++++ Extracted records
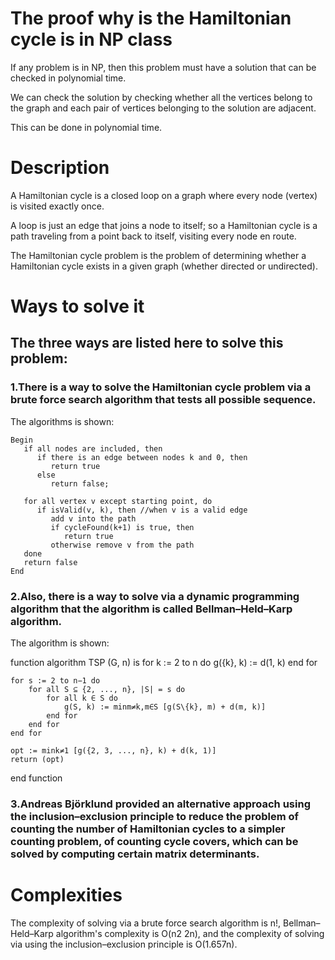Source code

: # The proof why is the Hamiltonian cycle is in NP class

If any problem is in NP, then this problem must have a solution that can be checked in polynomial time.

We can check the solution by checking whether all the vertices belong to the graph and each pair of vertices belonging to the solution are adjacent. 

This can be done in polynomial time.

# Description

A Hamiltonian cycle is a closed loop on a graph where every node (vertex) is visited exactly once.

A loop is just an edge that joins a node to itself; so a Hamiltonian cycle is a path traveling from a point back to itself, visiting every node en route.

The Hamiltonian cycle problem is the problem of determining whether a Hamiltonian cycle exists in a given graph (whether directed or undirected).


# Ways to solve it

## The three ways are listed here to solve this problem:

### 1.There is a way to solve the Hamiltonian cycle problem via a brute force search algorithm that tests all possible sequence.

The algorithms is shown:
```
Begin
   if all nodes are included, then
      if there is an edge between nodes k and 0, then
         return true
      else
         return false;

   for all vertex v except starting point, do
      if isValid(v, k), then //when v is a valid edge
         add v into the path
         if cycleFound(k+1) is true, then
            return true
         otherwise remove v from the path
   done
   return false
End
```

### 2.Also, there is a way to solve via a dynamic programming algorithm that the algorithm is called Bellman–Held–Karp algorithm.

The algorithm is shown:

function algorithm TSP (G, n) is
    for k := 2 to n do
        g({k}, k) := d(1, k)
    end for

    for s := 2 to n−1 do
        for all S ⊆ {2, ..., n}, |S| = s do
            for all k ∈ S do
                g(S, k) := minm≠k,m∈S [g(S\{k}, m) + d(m, k)]
            end for
        end for
    end for

    opt := mink≠1 [g({2, 3, ..., n}, k) + d(k, 1)]
    return (opt)
end function 

### 3.Andreas Björklund provided an alternative approach using the inclusion–exclusion principle to reduce the problem of counting the number of Hamiltonian cycles to a simpler counting problem, of counting cycle covers, which can be solved by computing certain matrix determinants.

# Complexities

The complexity of solving via a brute force search algorithm is n!, Bellman–Held–Karp algorithm's complexity is O(n2 2n), and the complexity of solving via using the inclusion–exclusion principle is O(1.657n).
++++++++
- Try it: Copy the lines of the entries above that mention "time".

- Task solution:
If any problem is in NP, then this problem must have a solution that can be checked in polynomial time.
This can be done in polynomial time.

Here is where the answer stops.